Trulicity (dulaglutide) and Ozempic (semaglutide) are both once-weekly GLP-1 receptor agonists approved to treat type 2 diabetes, and they get compared constantly because they sit on the same pharmacy shelf and do similar jobs. But the head-to-head trial data tell a clear story: in the one study that pitted them directly against each other, semaglutide lowered blood sugar more and dropped more weight. This guide walks through what the actual evidence shows on A1C, weight, heart protection, dosing, side effects, and cost, and where the data are strong versus thin.

By The GLP-1 Daily Team·AI-assisted research, human-curated

Trulicity (dulaglutide) and Ozempic (semaglutide) are both once-weekly GLP-1 receptor agonists approved to treat type 2 diabetes, and they get compared constantly because they sit on the same pharmacy shelf and do similar jobs. But the head-to-head trial data tell a clear story: in the one study that pitted them directly against each other, semaglutide lowered blood sugar more and dropped more weight. This guide walks through what the actual evidence shows on A1C, weight, heart protection, dosing, side effects, and cost, and where the data are strong versus thin.

The Short Version of the Evidence

The two drugs are close cousins. Both are injected under the skin once a week. Both mimic the gut hormone GLP-1, which tells your pancreas to release insulin when blood sugar is high, slows how fast your stomach empties, and reduces appetite. Both have a proven track record of cutting the risk of heart attack and stroke in people with type 2 diabetes.

The single most important fact is that they were tested directly against each other in one large trial called SUSTAIN 7. Most "drug vs drug" comparisons rely on guesswork because the two drugs were never studied side by side. That is not the case here. SUSTAIN 7 randomized over 1,200 people and gave a clean answer.

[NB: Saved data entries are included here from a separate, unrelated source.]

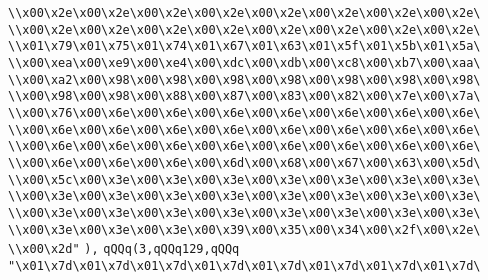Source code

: \verb|\\x00\x2e\x00\x2e\x00\x2e\x00\x2e\x00\x2e\x00\x2e\x00\x2e\x00\x2e\|\newline
\verb|\\x00\x2e\x00\x2e\x00\x2e\x00\x2e\x00\x2e\x00\x2e\x00\x2e\x00\x2e\|\newline
\verb|\\x01\x79\x01\x75\x01\x74\x01\x67\x01\x63\x01\x5f\x01\x5b\x01\x5a\|\newline
\verb|\\x00\xea\x00\xe9\x00\xe4\x00\xdc\x00\xdb\x00\xc8\x00\xb7\x00\xaa\|\newline
\verb|\\x00\xa2\x00\x98\x00\x98\x00\x98\x00\x98\x00\x98\x00\x98\x00\x98\|\newline
\verb|\\x00\x98\x00\x98\x00\x88\x00\x87\x00\x83\x00\x82\x00\x7e\x00\x7a\|\newline
\verb|\\x00\x76\x00\x6e\x00\x6e\x00\x6e\x00\x6e\x00\x6e\x00\x6e\x00\x6e\|\newline
\verb|\\x00\x6e\x00\x6e\x00\x6e\x00\x6e\x00\x6e\x00\x6e\x00\x6e\x00\x6e\|\newline
\verb|\\x00\x6e\x00\x6e\x00\x6e\x00\x6e\x00\x6e\x00\x6e\x00\x6e\x00\x6e\|\newline
\verb|\\x00\x6e\x00\x6e\x00\x6e\x00\x6d\x00\x68\x00\x67\x00\x63\x00\x5d\|\newline
\verb|\\x00\x5c\x00\x3e\x00\x3e\x00\x3e\x00\x3e\x00\x3e\x00\x3e\x00\x3e\|\newline
\verb|\\x00\x3e\x00\x3e\x00\x3e\x00\x3e\x00\x3e\x00\x3e\x00\x3e\x00\x3e\|\newline
\verb|\\x00\x3e\x00\x3e\x00\x3e\x00\x3e\x00\x3e\x00\x3e\x00\x3e\x00\x3e\|\newline
\verb|\\x00\x3e\x00\x3e\x00\x3e\x00\x39\x00\x35\x00\x34\x00\x2f\x00\x2e\|\newline
\verb|\\x00\x2d"|\newline
\verb|),|\newline
\verb|qQQq(3,qQQq129,qQQq|\newline
\verb|"\x01\x7d\x01\x7d\x01\x7d\x01\x7d\x01\x7d\x01\x7d\x01\x7d\x01\x7d\|\newline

Where it gets murkier is weight loss. Neither Trulicity nor Ozempic is FDA-approved for weight loss. Any pounds lost are a side effect of treating diabetes, not the labeled purpose. That distinction matters for insurance, dosing, and what you should reasonably expect.

How Each Drug Works

GLP-1 (glucagon-like peptide-1) is a hormone your gut releases after you eat. It does several things at once. It nudges the pancreas to make more insulin, but only when blood sugar is elevated, which is why these drugs rarely cause dangerous low blood sugar on their own. It tells the liver to release less stored sugar. It slows stomach emptying, so food sits longer and you feel full. And it acts on the brain's appetite centers to dial down hunger.

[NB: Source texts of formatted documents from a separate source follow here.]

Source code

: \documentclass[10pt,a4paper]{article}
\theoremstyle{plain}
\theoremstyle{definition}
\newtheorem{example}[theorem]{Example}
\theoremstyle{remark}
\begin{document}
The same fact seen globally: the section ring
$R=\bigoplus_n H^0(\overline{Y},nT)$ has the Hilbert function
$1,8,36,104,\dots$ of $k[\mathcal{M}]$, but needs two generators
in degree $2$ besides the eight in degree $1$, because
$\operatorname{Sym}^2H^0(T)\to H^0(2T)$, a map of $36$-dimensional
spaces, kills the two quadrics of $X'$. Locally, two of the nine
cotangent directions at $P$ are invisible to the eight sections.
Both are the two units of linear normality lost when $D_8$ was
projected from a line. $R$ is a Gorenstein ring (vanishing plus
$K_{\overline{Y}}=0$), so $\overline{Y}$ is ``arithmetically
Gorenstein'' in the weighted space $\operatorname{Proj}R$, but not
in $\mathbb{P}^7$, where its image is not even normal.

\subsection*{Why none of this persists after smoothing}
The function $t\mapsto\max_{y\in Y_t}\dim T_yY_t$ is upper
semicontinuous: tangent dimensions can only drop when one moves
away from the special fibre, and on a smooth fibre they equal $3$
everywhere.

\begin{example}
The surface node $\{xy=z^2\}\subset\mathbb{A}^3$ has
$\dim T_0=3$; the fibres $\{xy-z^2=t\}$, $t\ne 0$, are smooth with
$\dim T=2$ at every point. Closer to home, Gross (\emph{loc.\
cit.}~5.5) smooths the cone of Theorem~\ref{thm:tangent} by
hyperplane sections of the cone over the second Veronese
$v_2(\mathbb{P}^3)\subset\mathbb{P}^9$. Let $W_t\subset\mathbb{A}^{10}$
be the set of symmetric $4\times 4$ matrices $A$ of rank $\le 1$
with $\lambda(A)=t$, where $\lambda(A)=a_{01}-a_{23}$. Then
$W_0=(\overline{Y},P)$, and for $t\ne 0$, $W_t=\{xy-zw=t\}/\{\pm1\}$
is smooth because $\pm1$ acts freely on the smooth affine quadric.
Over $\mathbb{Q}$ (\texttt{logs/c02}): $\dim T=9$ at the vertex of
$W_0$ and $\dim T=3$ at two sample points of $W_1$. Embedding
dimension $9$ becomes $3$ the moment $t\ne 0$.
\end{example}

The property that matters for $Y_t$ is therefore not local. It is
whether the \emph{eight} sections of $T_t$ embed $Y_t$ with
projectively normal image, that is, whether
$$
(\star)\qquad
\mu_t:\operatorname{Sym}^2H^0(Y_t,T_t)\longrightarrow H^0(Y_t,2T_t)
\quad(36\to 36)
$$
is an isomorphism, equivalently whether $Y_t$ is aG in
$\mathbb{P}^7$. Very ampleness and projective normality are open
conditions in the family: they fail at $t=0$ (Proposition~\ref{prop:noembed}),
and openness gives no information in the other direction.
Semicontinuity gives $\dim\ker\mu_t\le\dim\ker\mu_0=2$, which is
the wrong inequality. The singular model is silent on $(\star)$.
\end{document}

Both dulaglutide and semaglutide are engineered versions of this hormone built to last a full week in the body instead of minutes. The molecular tricks they use to survive that long differ, but the end result is similar: one weekly shot, steady hormone levels.

The one mechanistic difference worth knowing is potency. In the body, semaglutide tends to produce a stronger overall GLP-1 effect at its approved doses. That shows up in the trial numbers, not just on paper.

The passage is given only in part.